FORMULE EXÉCUTOIRE délivrée le

à Me Merryl-Anna CHEKROUN-GUIGUI à Me Nicolas JAMES-FOUCHER

TRIBUNAL JUDICIAIRE DE TOULOUSE

ORDONNANCE DE RÉFÉRÉ DU 17 JANVIER 2025

DEMANDERESSE

Mme [G] [J], demeurant [Adresse 3]

représentée par Me Merryl-Anna CHEKROUN-GUIGUI, avocat au barreau de TOULOUSE

DÉFENDERESSES

MUTUELLE ASSURANCE TRAVAILLEUR MUTUALISTE (MATMUT), dont le siège social est sis [Adresse 6]

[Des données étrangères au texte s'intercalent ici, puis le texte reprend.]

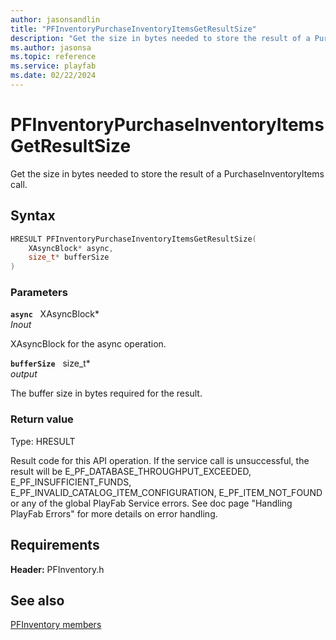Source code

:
 ```yaml
---
author: jasonsandlin
title: "PFInventoryPurchaseInventoryItemsGetResultSize"
description: "Get the size in bytes needed to store the result of a PurchaseInventoryItems call."
ms.author: jasonsa
ms.topic: reference
ms.service: playfab
ms.date: 02/22/2024
---
```


# PFInventoryPurchaseInventoryItemsGetResultSize  

Get the size in bytes needed to store the result of a PurchaseInventoryItems call.  

## Syntax  
  
```cpp
HRESULT PFInventoryPurchaseInventoryItemsGetResultSize(  
    XAsyncBlock* async,  
    size_t* bufferSize  
)  
```  
  
### Parameters  
  
**`async`** &nbsp; XAsyncBlock*  
*_Inout_*  
  
XAsyncBlock for the async operation.  
  
**`bufferSize`** &nbsp; size_t*  
*output*  
  
The buffer size in bytes required for the result.  
  
  
### Return value
Type: HRESULT
  
Result code for this API operation. If the service call is unsuccessful, the result will be E_PF_DATABASE_THROUGHPUT_EXCEEDED, E_PF_INSUFFICIENT_FUNDS, E_PF_INVALID_CATALOG_ITEM_CONFIGURATION, E_PF_ITEM_NOT_FOUND or any of the global PlayFab Service errors. See doc page "Handling PlayFab Errors" for more details on error handling.
  
  
## Requirements  
  
**Header:** PFInventory.h
  
## See also  
[PFInventory members](../pfinventory_members.md)  

  
  

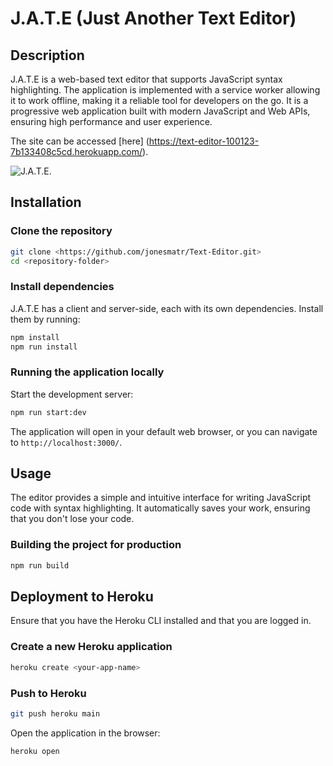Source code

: 
# J.A.T.E (Just Another Text Editor)

## Description
J.A.T.E is a web-based text editor that supports JavaScript syntax highlighting. The application is implemented with a service worker allowing it to work offline, making it a reliable tool for developers on the go. It is a progressive web application built with modern JavaScript and Web APIs, ensuring high performance and user experience.

The site can be accessed [here] (https://text-editor-100123-7b133408c5cd.herokuapp.com/).

![J.A.T.E.](./src/images/Website-Screenshot.png) 

## Installation

### Clone the repository
```sh
git clone <https://github.com/jonesmatr/Text-Editor.git>
cd <repository-folder>
```

### Install dependencies
J.A.T.E has a client and server-side, each with its own dependencies. Install them by running:
```sh
npm install
npm run install
```

### Running the application locally
Start the development server:
```sh
npm run start:dev
```
The application will open in your default web browser, or you can navigate to `http://localhost:3000/`.

## Usage
The editor provides a simple and intuitive interface for writing JavaScript code with syntax highlighting. It automatically saves your work, ensuring that you don't lose your code.

### Building the project for production
```sh
npm run build
```

## Deployment to Heroku
Ensure that you have the Heroku CLI installed and that you are logged in.

### Create a new Heroku application
```sh
heroku create <your-app-name>
```

### Push to Heroku
```sh
git push heroku main
```

Open the application in the browser:
```sh
heroku open
```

représentée par Me Nicolas JAMES-FOUCHER, avocat au barreau de TOULOUSE

CPAM Haute Garonne, dont le siège social est sis [Adresse 4]

défaillant

COMPOSITION DU TRIBUNAL :

Lors des débats à l’audience publique du 05 décembre 2024

PRÉSIDENT : Carole LOUIS, Vice-Président

GREFFIER : Elissa HEVIN et Amandine GAUCI, greffiers

ORDONNANCE :

PRÉSIDENT : Carole LOUIS, Vice-Président

GREFFIER : Audrey LEUNG KUNE CHONG, Greffier

Prononcée publiquement par mise à disposition au greffe,

FAITS, PROCÉDURE ET PRÉTENTIONS

Par assignation signifiée par acte du 31 janvier 2024 à laquelle il convient de se reporter pour plus ample exposé,Mme [G] [J], a saisi la juridiction des référés au contradictoire de la MUTUELLE ASSURANCE TRAVAILLEUR MUTUALISTE (MATMUT), et la CPAM Haute Garonne pour solliciter une expertise médicale à la suite d'un accident de la circulation survenu le 8 novembre 2022 et demande en outre à titre de provision ad litem la somme de 1500 €.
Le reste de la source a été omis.